Although it is true that the war’s bare ingredients were tailor-made for fictionalising - a rich welter of ‘characters’ including child combatants, dramatic scenes, vicious fighting and the rest - it struck me as unseemly to even attempt to make personal or cultural gain from the sufferings of my ancestral country.
However, I dared to proceed, even at the risk of making a complete fool of myself, to tackle the war because it raised such important literary challenges: the peculiarly human talent for re-inventing the self, the question of colonial history in Africa, the variations of African cultural life. I threw myself into writing and then into a period of research because although I was not concerned with documentation of fact, I had to grapple with it in order to understand the moral complexities of what had happened.
Moses, Citizen and me is narrated by Julia, a thirty-something British woman of Sierra Leone family.
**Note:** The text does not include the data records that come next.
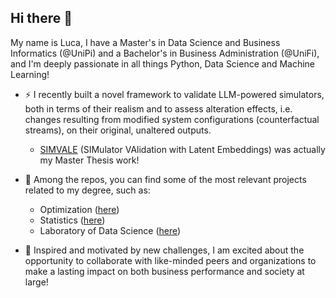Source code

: ## Hi there 👋

My name is Luca, I have a Master's in Data Science and Business Informatics (@UniPi) and a Bachelor's in Business Administration (@UniFi), and I'm deeply passionate in all things Python, Data Science and Machine Learning!

- ⚡ I recently built a novel framework to validate LLM-powered simulators, both in terms of their realism and to assess alteration effects, i.e. changes resulting from modified system configurations (counterfactual streams), on their original, unaltered outputs.
  - [SIMVALE](https://github.com/lcodagiorgio/SIMVALE) (SIMulator VAlidation with Latent Embeddings) was actually my Master Thesis work!
 
- 🌱 Among the repos, you can find some of the most relevant projects related to my degree, such as:
  - Optimization ([here](https://github.com/lcodagiorgio/ODS_project-repo))
  - Statistics ([here](https://github.com/lcodagiorgio/SDS_project-repo))
  - Laboratory of Data Science ([here](https://github.com/lcodagiorgio/LDS_project-repo))

- 👯 Inspired and motivated by new challenges, I am excited about the opportunity to collaborate with like-minded peers and organizations to make a lasting impact on both business performance and society at large!

<!--
**lcodagiorgio/lcodagiorgio** is a ✨ _special_ ✨ repository because its `README.md` (this file) appears on your GitHub profile.

Here are some ideas to get you started:

- 🔭 I’m currently working on ...
- 🌱 I’m currently learning ...
- 👯 I’m looking to collaborate on ...
- 🤔 I’m looking for help with ...
- 💬 Ask me about ...
- 📫 How to reach me: ...
- 😄 Pronouns: ...
- ⚡ Fun fact: ...
-->
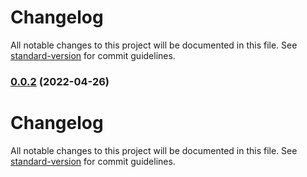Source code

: # Changelog

All notable changes to this project will be documented in this file. See [standard-version](https://github.com/conventional-changelog/standard-version) for commit guidelines.

### [0.0.2](https://github.com/meemalabs/renovate-config/compare/v0.0.3...v0.0.2) (2022-04-26)

# Changelog

All notable changes to this project will be documented in this file. See [standard-version](https://github.com/conventional-changelog/standard-version) for commit guidelines.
Her tale of home-coming and re-awakening interlocks with the project of uncovering Sierra Leone through her encounters with her uncle, cousin, neighbours and the landscape itself. Julia confronts the most difficult frontiers – the geographic borders with Liberia, the rainforest, the poorly sutured inner and outer landscapes. In all this, no encounter permeates her re-awakening more fully than that with Bemba G’s recalled child soldiers.
Does this make it a child soldiers’ novel? I don’t think it does, at least not in the way most people are led to understand this.
Many African countries including Sierra Leone and its neighbours are not sufficiently well known in Europe or America to encourage mature literary treatment: write from the inside, and there are bound to be challenging elements, but it is important to write nevertheless without footnoting, without patronising and without debasing oneself to the level of meaningless generalisations.
I’m delighted to have won the Orwell Award for political writing: it is perhaps the most elegant acknowledgement of the novel’s intentions, accessibility and merit. Coming at the end of a hard road to publication, the award has been a great serendipitous gift."
The Orwell Prize, Britain’s most prestigious prize for political writing, is named after the great George Orwell (pictured), author of ‘Animal Farm’ and ‘1984’.